Free and Clear Sample Clauses

Free and Clear. Unless otherwise agreed to by PKF Capital, each payment under this Agreement or any Transaction is to be paid free and clear of, and without withholding or deduction for or on account of, any Taxes, unless the withholding or deduction is required by law.
Free and Clear. At Closing, the Purchase Shares shall be free and clear of any Security Interests. Without derogating from the generality of the foregoing, at the Closing the Seller shall not be subject to an agreement with the State of Israel in regard to the Purchase Shares or in regard to the activities of the Company, other than agreements between the Seller and the Israeli Tax Authority that have no impact on the Company or on the Purchaser or its tax treatment or status in any manner.
Free and Clear. Free and clear of all pledges, encumbrances, attachments, liens, rights of first refusal, tag-along rights, debt, claim, lock-up arrangements (other than pursuant to the Communications Law, Communications Order, and the permits and licenses granted and/or to be granted pursuant thereto) or any third party right.
Free and Clear. You represent and warrant to us that you are the owner of, and agree that you will keep, the Collateral free from any mortgage, lien, charge, Security Interest, prior claims, taxes, assessments or encumbrance of any kind, unless we agree otherwise in writing. You will not sell, give away, part with possession of (except for the pledge, if any, granted in our favour) or otherwise dispose of any part of the Collateral, without our prior written consent.
Free and Clear. The Company hereby warrants that upon exchange of Securities of any series, the Holder of a Security shall receive all rights held by the Company in such security for which such Security is at such time exchangeable under this Article Sixteen, free and clear of any and all liens, claims, charges and encumbrances other, to the extent permitted by the terms of the Securities of such series, than any liens, claims, charges and encumbrances which may have been placed on any such security by the prior owner thereof, prior to the time such security was acquired by the Company. Except as provided in Section 1604, the Company will pay all taxes and charges with respect to the delivery of such security delivered in exchange for Securities hereunder.
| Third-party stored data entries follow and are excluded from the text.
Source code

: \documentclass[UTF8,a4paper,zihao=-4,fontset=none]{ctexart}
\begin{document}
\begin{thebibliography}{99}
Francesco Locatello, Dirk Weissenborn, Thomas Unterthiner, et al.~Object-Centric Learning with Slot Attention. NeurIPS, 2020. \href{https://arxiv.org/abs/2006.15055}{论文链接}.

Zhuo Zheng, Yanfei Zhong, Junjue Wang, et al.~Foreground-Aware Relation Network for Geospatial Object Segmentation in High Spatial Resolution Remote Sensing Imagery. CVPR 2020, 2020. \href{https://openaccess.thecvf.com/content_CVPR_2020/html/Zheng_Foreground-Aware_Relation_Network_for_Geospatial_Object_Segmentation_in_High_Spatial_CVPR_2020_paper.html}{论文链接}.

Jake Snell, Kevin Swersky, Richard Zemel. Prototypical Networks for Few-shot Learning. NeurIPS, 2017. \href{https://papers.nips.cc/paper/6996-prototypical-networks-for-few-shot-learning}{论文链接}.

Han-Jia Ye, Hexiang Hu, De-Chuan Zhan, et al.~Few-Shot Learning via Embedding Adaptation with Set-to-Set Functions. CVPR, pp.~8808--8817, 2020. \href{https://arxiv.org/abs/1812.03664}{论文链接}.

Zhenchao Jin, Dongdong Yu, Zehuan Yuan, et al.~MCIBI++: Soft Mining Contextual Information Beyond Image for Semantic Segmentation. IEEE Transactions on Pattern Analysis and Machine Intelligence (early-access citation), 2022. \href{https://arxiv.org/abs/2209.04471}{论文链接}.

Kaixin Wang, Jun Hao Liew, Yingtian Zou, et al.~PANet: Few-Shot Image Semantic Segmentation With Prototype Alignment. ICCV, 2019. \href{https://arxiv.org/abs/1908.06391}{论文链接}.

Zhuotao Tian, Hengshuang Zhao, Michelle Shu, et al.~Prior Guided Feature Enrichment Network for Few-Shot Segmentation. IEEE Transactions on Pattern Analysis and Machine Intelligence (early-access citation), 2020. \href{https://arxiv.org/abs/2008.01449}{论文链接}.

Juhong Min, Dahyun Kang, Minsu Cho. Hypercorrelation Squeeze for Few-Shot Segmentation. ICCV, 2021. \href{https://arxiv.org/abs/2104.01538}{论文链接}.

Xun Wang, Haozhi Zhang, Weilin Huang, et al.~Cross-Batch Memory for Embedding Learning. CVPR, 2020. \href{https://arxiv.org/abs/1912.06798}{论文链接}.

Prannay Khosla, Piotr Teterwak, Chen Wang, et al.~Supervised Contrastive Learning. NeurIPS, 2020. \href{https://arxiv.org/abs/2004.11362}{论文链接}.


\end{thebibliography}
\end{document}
Free and Clear. Each of the Assets shall be free and clear of all liens, claims, encumbrances and security interests (other than equipment in which Raycal Datacom, Inc. ('Raycal") holds a security interest and with respect to which payments to Raycal do not exceed $5,000 per month (the "Raycal Lien") and the transfer to the Buyer will vest Buyer with good title to such Assets; each of the Consumer Contracts shall be a valid and subsisting contract of all of the parties thereto in full force and effect without modification and no event has occurred thereunder which, with or without the lapse of time or the giving of notice, or both, would constitute a default by it thereunder and all necessary consents to the assignment to the Buyer of the Assumed Contracts shall have been obtained.
Free and Clear. The Interest of such Member Entity as of the Closing Date is in the percentage set forth on Schedule 1 and such Interest shall be transferred to Buyer free and clear of all liens and encumbrances.
Free and Clear. The Interests of such Member Entity as of the Closing Date shall be free and clear of all liens and encumbrances.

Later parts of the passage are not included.